Agent Instructions (.cursorrules / .github/copilot-instructions.md)

While the MCP protocol self-advertises its schema automatically, you can add this snippet to your workspace rules to aggressively nudge your IDE's agent to prefer dci-tool over its default search:

When investigating massive logs, unknown directories, or complex codebase issues, DO NOT use your default workspace search. Instead, invoke the `dci_investigate` MCP tool to recursively interrogate the corpus.

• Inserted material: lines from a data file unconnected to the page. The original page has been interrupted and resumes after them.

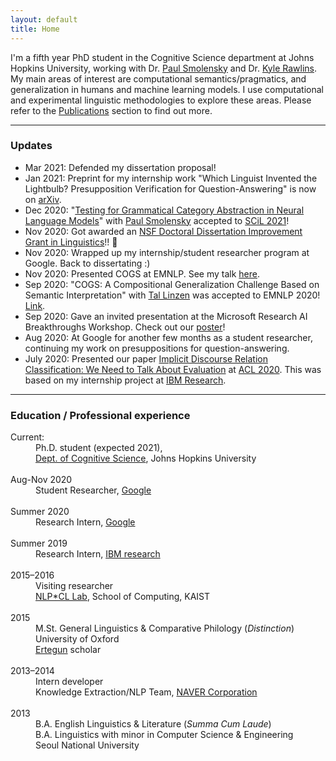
 ```yaml
---
layout: default
title: Home
---
```


I'm a fifth year PhD student in the Cognitive Science department at Johns Hopkins University, working with Dr. <a href="https://www.microsoft.com/en-us/research/people/psmo/">Paul Smolensky</a> and Dr. <a href="http://sites.krieger.jhu.edu/rawlins/">Kyle Rawlins</a>. My main areas of interest are computational semantics/pragmatics, and generalization in humans and machine learning models. I use computational and experimental linguistic methodologies to explore these areas. Please refer to the <a href="/publications">Publications</a> section to find out more.

* * *
### Updates
* Mar 2021: Defended my dissertation proposal!
* Jan 2021: Preprint for my internship work "Which Linguist Invented the Lightbulb? Presupposition Verification for Question-Answering" is now on <a href="https://arxiv.org/abs/2101.00391">arXiv</a>.
* Dec 2020: "<a href="https://scholarworks.umass.edu/scil/vol4/iss1/60/">Testing for Grammatical Category Abstraction in Neural Language Models</a>" with <a href="https://www.microsoft.com/en-us/research/people/psmo/">Paul Smolensky</a> accepted to <a href="https://www.scil2021.org/">SCiL 2021</a>!
* Nov 2020: Got awarded an <a href="https://www.nsf.gov/funding/pgm_summ.jsp?pims_id=505033">NSF Doctoral Dissertation Improvement Grant in Linguistics</a>!! 🥳
* Nov 2020: Wrapped up my internship/student researcher program at Google. Back to dissertating :)
* Nov 2020: Presented COGS at EMNLP. See my talk <a href="https://slideslive.com/38939064/cogs-a-composition-generalization-challenge-based-on-semantic-interpretation">here</a>.
* Sep 2020: "COGS: A Compositional Generalization Challenge Based on Semantic Interpretation" with <a href="http://tallinzen.net/">Tal Linzen</a> was accepted to EMNLP 2020! <a href="https://www.aclweb.org/anthology/2020.emnlp-main.731/">Link</a>.
* Sep 2020: Gave an invited presentation at the Microsoft Research AI Breakthroughs Workshop. Check out our <a href="/assets/files/cogs_poster.pdf">poster</a>!
* Aug 2020: At Google for another few months as a student researcher, continuing my work on presuppositions for question-answering.
* July 2020: Presented our paper <a href="https://www.aclweb.org/anthology/2020.acl-main.480/">Implicit Discourse Relation Classification: We Need to Talk About Evaluation</a> at <a href="https://acl2020.org/">ACL 2020</a>. This was based on my internship project at <a href="https://researcher.watson.ibm.com/researcher/view_group.php?id=8073">IBM Research</a>.

<!-- 
* Summer 2020: At Google as a research intern with Deepak Ramachandran and Ellie Pavlick!
* Jan 2020: Presented a <a href="/assets/files/LSA_ku_poster.pdf">poster</a> on demonstratives with Sadhwi Srinivas & Kyle Rawlins at <a href="https://www.linguisticsociety.org/event/lsa-2020-annual-meeting">LSA 2020</a>. 
* Dec 2019: Presented a paper titled <a href="/assets/files/Kim_Linzen_NeurIPS_workshop_camready.pdf">Compositionality as Directional Consistency in Sequential Neural Networks</a> at the <a href="https://context-composition.github.io/">Compositionality Workshop</a> at NeurIPS 2019. 
* Aug 2019: A preprint of our paper on modeling PP argumenthood as gradient blends is now on <a href="https://ling.auf.net/lingbuzz/004723">LingBuzz</a> (note: currently undergoing major revisions). Work with my advisors Kyle Rawlins & Paul Smolensky.
* Summer 2019: Interned with the <a href="https://researcher.watson.ibm.com/researcher/view_group.php?id=8073">Conversational Systems</a> team at IBM Research, looking at conditional structures and representations for discourse more generally. Preprint coming soon...
* Jul 2019: <a href="https://www.aclweb.org/anthology/papers/P/P19/P19-1439/">Pretraining paper</a> with the JSALT Sentence Rep team presented at ACL 2019.
* Jun 2019: <a href="https://starsem.org/2019">\*SEM</a> paper received <a href="https://twitter.com/_starsem/status/1136645141547094016">Best Paper Award</a>!
* Aug 2019: <a href="https://www.linguisticsociety.org/abstract/maximize-presupposition-and-korean-demonstrative-ku">Abstract</a> on demonstratives with Sadhwi Srinivas & Kyle Rawlins accepted to <a href="https://www.linguisticsociety.org/event/lsa-2020-annual-meeting">LSA 2020</a>.
* May 2019: <a href="https://www.frontiersin.org/articles/10.3389/fpsyg.2019.01020/full">Paper</a> on semantic fluency accepted to Frontiers in Psychology.
* Apr 2019: <a href="https://arxiv.org/abs/1904.11544">Function words probing paper</a> accepted to <a href="https://starsem.org/2019">\*SEM</a>! Work with JSALT 2018 Sentence Rep <a href="https://jsalt18-sentence-repl.github.io/">Team</a>. 
** Dec 2018: <a href="https://arxiv.org/pdf/1812.10860.pdf">Two</a> <a href="https://openreview.net/forum?id=SJzSgnRcKX">papers</a> on probing sentence representations are out.
Nov 1 2018: Our paper "Predicting Argumenthood of English Preposition Phrases" has been accepted to <a href="https://aaai.org/Conferences/AAAI-19/">AAAI 2019</a> (16.2% acceptance rate!). Joint work with Kyle Rawlins, Ben Van Durme & Paul Smolensky. [<a target="_blank" href="https://arxiv.org/abs/1809.07889">preprint</a>]
* Oct 25 2018:
Talk at <a href="https://sites.google.com/view/acceptability/home">Acceptability judgments workshop</a> (Barcelona) [<a target="_blank" href="/assets/files/acceptability_slides.pdf">slides</a>]
* Oct 26-27 2018:
Talk at <a href="https://sites.google.com/site/cialt2berlin/home">CiALT2</a> (Berlin) [<a target="_blank" href="/assets/files/acceptability_slides.pdf">slides</a>]
* Sep 28 2018:
Lightning talk & poster at <a href="https://wecnlpsummit2018rsvp.splashthat.com/">WeCNLP Summit</a> (Facebook, Menlo Park) [<a target="_blank" href="/assets/files/nkim_wecnlp_poster.pdf">poster</a>] \[<a target="_blank" href="/assets/files/nkim_wecnlp_slides.pdf">slides</a>] 
* Jun--Aug 2018:
At <a href="https://www.clsp.jhu.edu/workshops/18-workshop/">JSALT</a> General-Purpose Sentence Representation Learning <a href="https://jsalt18-sentence-repl.github.io/">team</a> (Baltimore)
-->

* * *
### Education / Professional experience
<dl>
<dt>Current: </dt>
<dd>Ph.D. student (expected 2021),<br> <a href="http://cogsci.jhu.edu/">Dept. of Cognitive Science</a>, Johns Hopkins University</dd>
<br>
<dt>Aug-Nov 2020  </dt>
<dd>Student Researcher, <a href="https://ai.google/">Google</a></dd>
<br>
<dt>Summer 2020  </dt>
<dd>Research Intern, <a href="https://ai.google/">Google</a></dd>
<br>
<dt>Summer 2019  </dt>
<dd>Research Intern, <a href="https://researcher.watson.ibm.com/researcher/view_group.php?id=8073">IBM research</a></dd>
<br>
<dt>2015&#8211;2016  </dt>
<dd>Visiting researcher <br> <a href="http://nlpcl.kaist.ac.kr">NLP*CL Lab</a>, School of Computing, KAIST</dd>
<br>
<dt>2015  </dt>
<dd>M.St. General Linguistics & Comparative Philology (<i>Distinction</i>)<br> University of Oxford</dd>
<dd><a href="https://www.ertegun.ox.ac.uk/">Ertegun</a> scholar</dd> 
<br>
<dt>2013&#8211;2014  </dt>
<dd>Intern developer<br>Knowledge Extraction/NLP Team, <a href="https://www.navercorp.com/en/index.nhn">NAVER Corporation</a>  </dd>
<br>
<dt>2013  </dt>  
<dd>B.A. English Linguistics & Literature (<i>Summa Cum Laude</i>) <br>
B.A. Linguistics with minor in Computer Science & Engineering   <br>
Seoul National University <br>
</dd>
</dl>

Always pass a stable `session_id` to maintain context across multiple turns during the same investigation.

Safety Model

  1. Every caller-supplied path is canonicalized and must maintain a prefix of the initialized CorpusRoot.
  2. Symlink evaluation happens before boundary-checks.
  3. Completely read-only operations. (No fs::write or fs::remove APIs used anywhere).
  4. No external network execution from tools.
  5. All executions are strictly bounded by elapsed wall-time, total files processed, and maximum results gathered.

Development

This repo uses just as a task runner. Run just to list recipes.

just check   # fmt + clippy + tests + msrv + doc + publish dry-run
just test    # run the test suite across feature combinations
just doc     # build rustdoc with strict warnings

Releases are automated with release-plz, driven by Conventional Commits. Merging to master opens a release PR; merging that PR publishes to crates.io and tags the release.

License

Licensed under either of

at your option.

Unless you explicitly state otherwise, any contribution intentionally submitted for inclusion in the work by you, as defined in the Apache-2.0 license, shall be dual licensed as above, without any additional terms or conditions.